Venho então falar-vos da importância da natureza, especialmente do mundo das plantas, na brincadeira da infância. A natureza é, então, como uma mãe que nos dá os recursos, para nós, através da imaginação, podermos passar o tempo de uma forma lúdica.
Estes passatempos que vos apresentarei centram-se essencialmente num espaço mais rural e num tempo mais recuado, embora ainda perdurem na memória de muitas pessoas.

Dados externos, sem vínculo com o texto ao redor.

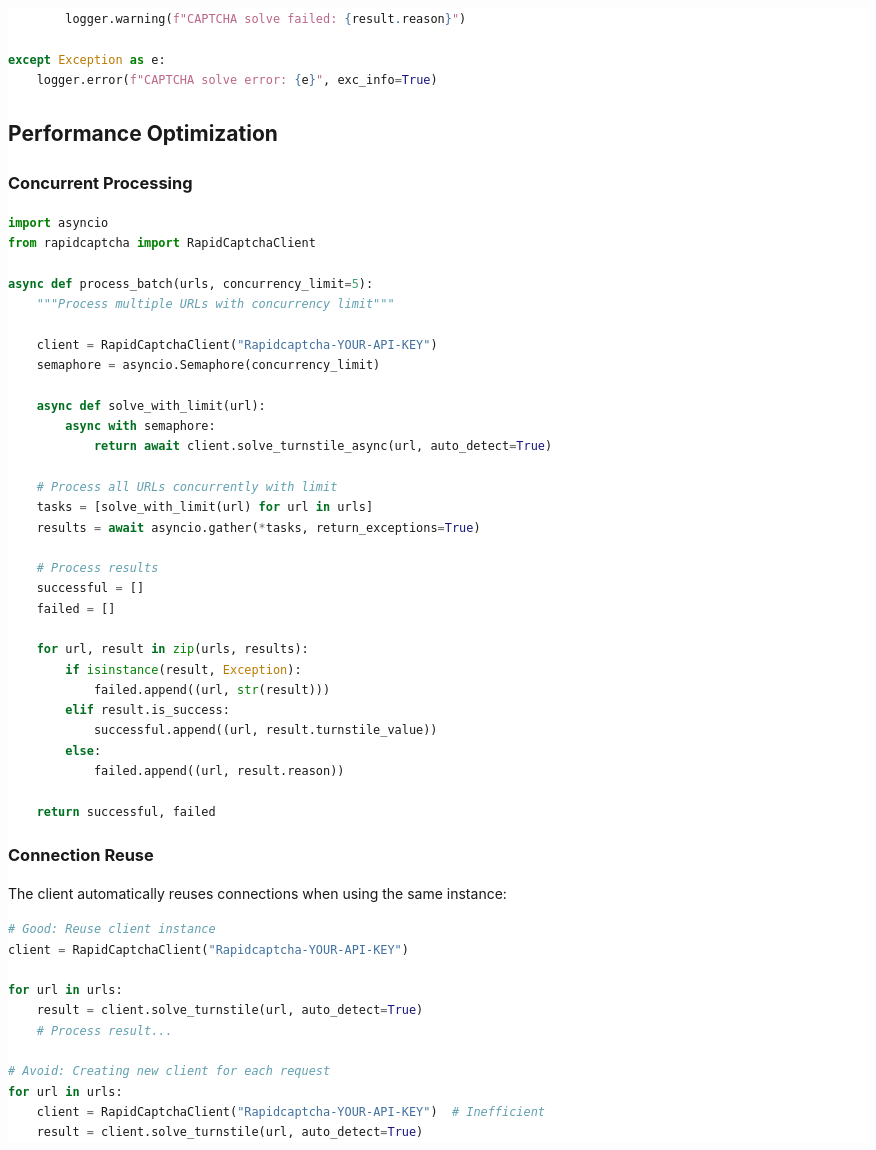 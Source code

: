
 ```python
        logger.warning(f"CAPTCHA solve failed: {result.reason}")

except Exception as e:
    logger.error(f"CAPTCHA solve error: {e}", exc_info=True)
```

## Performance Optimization

### Concurrent Processing

```python
import asyncio
from rapidcaptcha import RapidCaptchaClient

async def process_batch(urls, concurrency_limit=5):
    """Process multiple URLs with concurrency limit"""

    client = RapidCaptchaClient("Rapidcaptcha-YOUR-API-KEY")
    semaphore = asyncio.Semaphore(concurrency_limit)

    async def solve_with_limit(url):
        async with semaphore:
            return await client.solve_turnstile_async(url, auto_detect=True)

    # Process all URLs concurrently with limit
    tasks = [solve_with_limit(url) for url in urls]
    results = await asyncio.gather(*tasks, return_exceptions=True)

    # Process results
    successful = []
    failed = []

    for url, result in zip(urls, results):
        if isinstance(result, Exception):
            failed.append((url, str(result)))
        elif result.is_success:
            successful.append((url, result.turnstile_value))
        else:
            failed.append((url, result.reason))

    return successful, failed
```

### Connection Reuse

The client automatically reuses connections when using the same instance:

```python
# Good: Reuse client instance
client = RapidCaptchaClient("Rapidcaptcha-YOUR-API-KEY")

for url in urls:
    result = client.solve_turnstile(url, auto_detect=True)
    # Process result...

# Avoid: Creating new client for each request
for url in urls:
    client = RapidCaptchaClient("Rapidcaptcha-YOUR-API-KEY")  # Inefficient
    result = client.solve_turnstile(url, auto_detect=True)
```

Esta interação da criança com a natureza é muito importante, porque permite conhecê-la melhor, respeitá-la e estimular a sensibilidade artística presente na imitação de um mundo dos adultos.
A reinvenção do mundo é uma caraterística da arte e permite à criança viajar num mundo sem limites.
Os brinquedos e as brincadeiras com o recurso aos elementos da natureza apresentam uma grande simplicidade e efemeridade. São belas e passageiras como as flores silvestres.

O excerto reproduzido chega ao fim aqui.